Data excerpts:
+++++
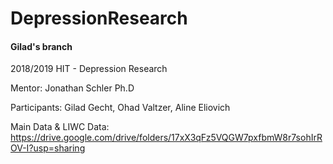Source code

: # DepressionResearch
#### Gilad's branch
2018/2019 HIT - Depression Research

Mentor: Jonathan Schler Ph.D

Participants: Gilad Gecht, Ohad Valtzer, Aline Eliovich

Main Data & LIWC Data:
https://drive.google.com/drive/folders/17xX3qFz5VQGW7pxfbmW8r7sohIrROV-I?usp=sharing
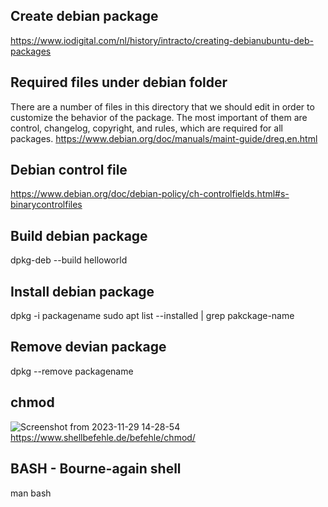 ## Create debian package
https://www.iodigital.com/nl/history/intracto/creating-debianubuntu-deb-packages

## Required files under debian folder
There are a number of files in this directory that we should edit in order to customize the behavior of the package. The most important of them are control, changelog, copyright, and rules, which are required for all packages.
https://www.debian.org/doc/manuals/maint-guide/dreq.en.html

## Debian control file
https://www.debian.org/doc/debian-policy/ch-controlfields.html#s-binarycontrolfiles

## Build debian package
dpkg-deb --build helloworld

## Install debian package
dpkg -i packagename
sudo apt list --installed | grep pakckage-name

## Remove devian package
dpkg --remove packagename

## chmod
![Screenshot from 2023-11-29 14-28-54](https://github.com/ikhsanhabibi/linux-ubuntu/assets/33756873/859f712c-995d-4136-b41e-22d8585c5370)
https://www.shellbefehle.de/befehle/chmod/

## BASH - Bourne-again shell
man bash
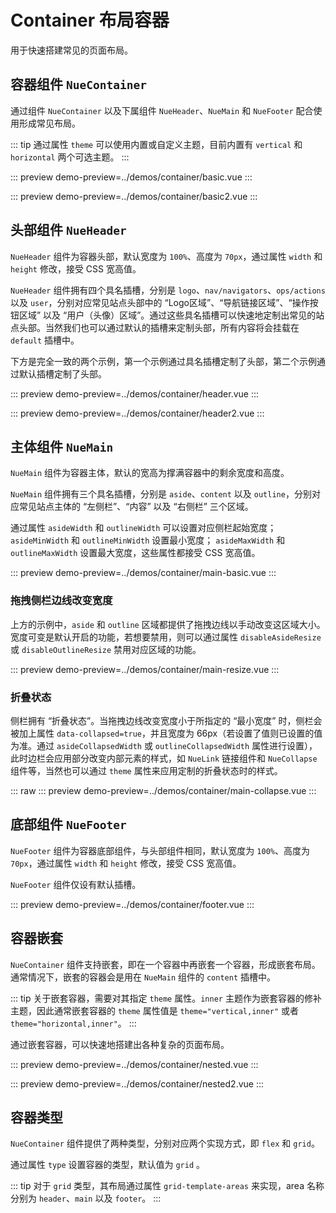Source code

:# Container 布局容器

用于快速搭建常见的页面布局。

## 容器组件 `NueContainer`

通过组件 `NueContainer` 以及下属组件 `NueHeader`、`NueMain` 和 `NueFooter` 配合使用形成常见布局。

::: tip
通过属性 `theme` 可以使用内置或自定义主题，目前内置有 `vertical` 和 `horizontal` 两个可选主题。
:::

::: preview
demo-preview=../demos/container/basic.vue
:::

::: preview
demo-preview=../demos/container/basic2.vue
:::

## 头部组件 `NueHeader`

`NueHeader` 组件为容器头部，默认宽度为 `100%`、高度为 `70px`，通过属性 `width` 和 `height` 修改，接受 CSS 宽高值。

`NueHeader` 组件拥有四个具名插槽，分别是 `logo`、`nav/navigators`、`ops/actions` 以及 `user`，分别对应常见站点头部中的
“Logo区域”、“导航链接区域”、“操作按钮区域” 以及 “用户（头像）区域”。通过这些具名插槽可以快速地定制出常见的站点头部。当然我们也可以通过默认的插槽来定制头部，所有内容将会挂载在
`default` 插槽中。

下方是完全一致的两个示例，第一个示例通过具名插槽定制了头部，第二个示例通过默认插槽定制了头部。

::: preview
demo-preview=../demos/container/header.vue
:::

::: preview
demo-preview=../demos/container/header2.vue
:::

## 主体组件 `NueMain`

`NueMain` 组件为容器主体，默认的宽高为撑满容器中的剩余宽度和高度。

`NueMain` 组件拥有三个具名插槽，分别是 `aside`、`content` 以及 `outline`，分别对应常见站点主体的 “左侧栏”、“内容” 以及
“右侧栏” 三个区域。

通过属性 `asideWidth` 和 `outlineWidth` 可以设置对应侧栏起始宽度；`asideMinWidth` 和 `outlineMinWidth` 设置最小宽度；
`asideMaxWidth` 和 `outlineMaxWidth` 设置最大宽度，这些属性都接受 CSS 宽高值。

::: preview
demo-preview=../demos/container/main-basic.vue
:::

### 拖拽侧栏边线改变宽度

上方的示例中，`aside` 和 `outline` 区域都提供了拖拽边线以手动改变这区域大小。宽度可变是默认开启的功能，若想要禁用，则可以通过属性
`disableAsideResize` 或 `disableOutlineResize` 禁用对应区域的功能。

::: preview
demo-preview=../demos/container/main-resize.vue
:::

### 折叠状态

侧栏拥有 “折叠状态”。当拖拽边线改变宽度小于所指定的 “最小宽度” 时，侧栏会被加上属性 `data-collapsed=true`，并且宽度为
66px（若设置了值则已设置的值为准。通过 `asideCollapsedWidth` 或 `outlineCollapsedWidth` 属性进行设置），此时边栏会应用部分改变内部元素的样式，如
`NueLink` 链接组件和 `NueCollapse` 组件等，当然也可以通过 `theme` 属性来应用定制的折叠状态时的样式。

::: raw
::: preview
demo-preview=../demos/container/main-collapse.vue
:::

## 底部组件 `NueFooter`

`NueFooter` 组件为容器底部组件，与头部组件相同，默认宽度为 `100%`、高度为 `70px`，通过属性 `width` 和 `height` 修改，接受 CSS
宽高值。

`NueFooter` 组件仅设有默认插槽。

::: preview
demo-preview=../demos/container/footer.vue
:::

## 容器嵌套

`NueContainer` 组件支持嵌套，即在一个容器中再嵌套一个容器，形成嵌套布局。通常情况下，嵌套的容器会是用在 `NueMain` 组件的
`content` 插槽中。

::: tip
关于嵌套容器，需要对其指定 `theme` 属性。`inner` 主题作为嵌套容器的修补主题，因此通常嵌套容器的 `theme` 属性值是
`theme="vertical,inner"` 或者 `theme="horizontal,inner"`。
:::

通过嵌套容器，可以快速地搭建出各种复杂的页面布局。

::: preview
demo-preview=../demos/container/nested.vue
:::

::: preview
demo-preview=../demos/container/nested2.vue
:::

## 容器类型

`NueContainer` 组件提供了两种类型，分别对应两个实现方式，即 `flex` 和 `grid`。

通过属性 `type` 设置容器的类型，默认值为 `grid` 。

::: tip
对于 `grid` 类型，其布局通过属性 `grid-template-areas` 来实现，area 名称分别为 `header`、`main` 以及 `footer`。
:::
+++++
Required work:
All entries above are to be reproduced exactly, with no pictures.

Your response:
Source code

: # DepressionResearch
#### Gilad's branch
2018/2019 HIT - Depression Research

Mentor: Jonathan Schler Ph.D

Participants: Gilad Gecht, Ohad Valtzer, Aline Eliovich

Main Data & LIWC Data:
https://drive.google.com/drive/folders/17xX3qFz5VQGW7pxfbmW8r7sohIrROV-I?usp=sharing
 ## Create debian package
https://www.iodigital.com/nl/history/intracto/creating-debianubuntu-deb-packages

## Required files under debian folder
There are a number of files in this directory that we should edit in order to customize the behavior of the package. The most important of them are control, changelog, copyright, and rules, which are required for all packages.
https://www.debian.org/doc/manuals/maint-guide/dreq.en.html

## Debian control file
https://www.debian.org/doc/debian-policy/ch-controlfields.html#s-binarycontrolfiles

## Build debian package
dpkg-deb --build helloworld

## Install debian package
dpkg -i packagename
sudo apt list --installed | grep pakckage-name

## Remove devian package
dpkg --remove packagename

## chmod
![Screenshot from 2023-11-29 14-28-54](https://github.com/ikhsanhabibi/linux-ubuntu/assets/33756873/859f712c-995d-4136-b41e-22d8585c5370)
https://www.shellbefehle.de/befehle/chmod/

## BASH - Bourne-again shell
man bash
Source code

:# Container 布局容器

用于快速搭建常见的页面布局。

## 容器组件 `NueContainer`

通过组件 `NueContainer` 以及下属组件 `NueHeader`、`NueMain` 和 `NueFooter` 配合使用形成常见布局。

::: tip
通过属性 `theme` 可以使用内置或自定义主题，目前内置有 `vertical` 和 `horizontal` 两个可选主题。
:::

::: preview
demo-preview=../demos/container/basic.vue
:::

::: preview
demo-preview=../demos/container/basic2.vue
:::

## 头部组件 `NueHeader`

`NueHeader` 组件为容器头部，默认宽度为 `100%`、高度为 `70px`，通过属性 `width` 和 `height` 修改，接受 CSS 宽高值。

`NueHeader` 组件拥有四个具名插槽，分别是 `logo`、`nav/navigators`、`ops/actions` 以及 `user`，分别对应常见站点头部中的
“Logo区域”、“导航链接区域”、“操作按钮区域” 以及 “用户（头像）区域”。通过这些具名插槽可以快速地定制出常见的站点头部。当然我们也可以通过默认的插槽来定制头部，所有内容将会挂载在
`default` 插槽中。

下方是完全一致的两个示例，第一个示例通过具名插槽定制了头部，第二个示例通过默认插槽定制了头部。

::: preview
demo-preview=../demos/container/header.vue
:::

::: preview
demo-preview=../demos/container/header2.vue
:::

## 主体组件 `NueMain`

`NueMain` 组件为容器主体，默认的宽高为撑满容器中的剩余宽度和高度。

`NueMain` 组件拥有三个具名插槽，分别是 `aside`、`content` 以及 `outline`，分别对应常见站点主体的 “左侧栏”、“内容” 以及
“右侧栏” 三个区域。

通过属性 `asideWidth` 和 `outlineWidth` 可以设置对应侧栏起始宽度；`asideMinWidth` 和 `outlineMinWidth` 设置最小宽度；
`asideMaxWidth` 和 `outlineMaxWidth` 设置最大宽度，这些属性都接受 CSS 宽高值。

::: preview
demo-preview=../demos/container/main-basic.vue
:::

### 拖拽侧栏边线改变宽度

上方的示例中，`aside` 和 `outline` 区域都提供了拖拽边线以手动改变这区域大小。宽度可变是默认开启的功能，若想要禁用，则可以通过属性
`disableAsideResize` 或 `disableOutlineResize` 禁用对应区域的功能。

::: preview
demo-preview=../demos/container/main-resize.vue
:::

### 折叠状态

侧栏拥有 “折叠状态”。当拖拽边线改变宽度小于所指定的 “最小宽度” 时，侧栏会被加上属性 `data-collapsed=true`，并且宽度为
66px（若设置了值则已设置的值为准。通过 `asideCollapsedWidth` 或 `outlineCollapsedWidth` 属性进行设置），此时边栏会应用部分改变内部元素的样式，如
`NueLink` 链接组件和 `NueCollapse` 组件等，当然也可以通过 `theme` 属性来应用定制的折叠状态时的样式。

::: raw
::: preview
demo-preview=../demos/container/main-collapse.vue
:::

## 底部组件 `NueFooter`

`NueFooter` 组件为容器底部组件，与头部组件相同，默认宽度为 `100%`、高度为 `70px`，通过属性 `width` 和 `height` 修改，接受 CSS
宽高值。

`NueFooter` 组件仅设有默认插槽。

::: preview
demo-preview=../demos/container/footer.vue
:::

## 容器嵌套

`NueContainer` 组件支持嵌套，即在一个容器中再嵌套一个容器，形成嵌套布局。通常情况下，嵌套的容器会是用在 `NueMain` 组件的
`content` 插槽中。

::: tip
关于嵌套容器，需要对其指定 `theme` 属性。`inner` 主题作为嵌套容器的修补主题，因此通常嵌套容器的 `theme` 属性值是
`theme="vertical,inner"` 或者 `theme="horizontal,inner"`。
:::

通过嵌套容器，可以快速地搭建出各种复杂的页面布局。

::: preview
demo-preview=../demos/container/nested.vue
:::

::: preview
demo-preview=../demos/container/nested2.vue
:::

## 容器类型

`NueContainer` 组件提供了两种类型，分别对应两个实现方式，即 `flex` 和 `grid`。

通过属性 `type` 设置容器的类型，默认值为 `grid` 。

::: tip
对于 `grid` 类型，其布局通过属性 `grid-template-areas` 来实现，area 名称分别为 `header`、`main` 以及 `footer`。
:::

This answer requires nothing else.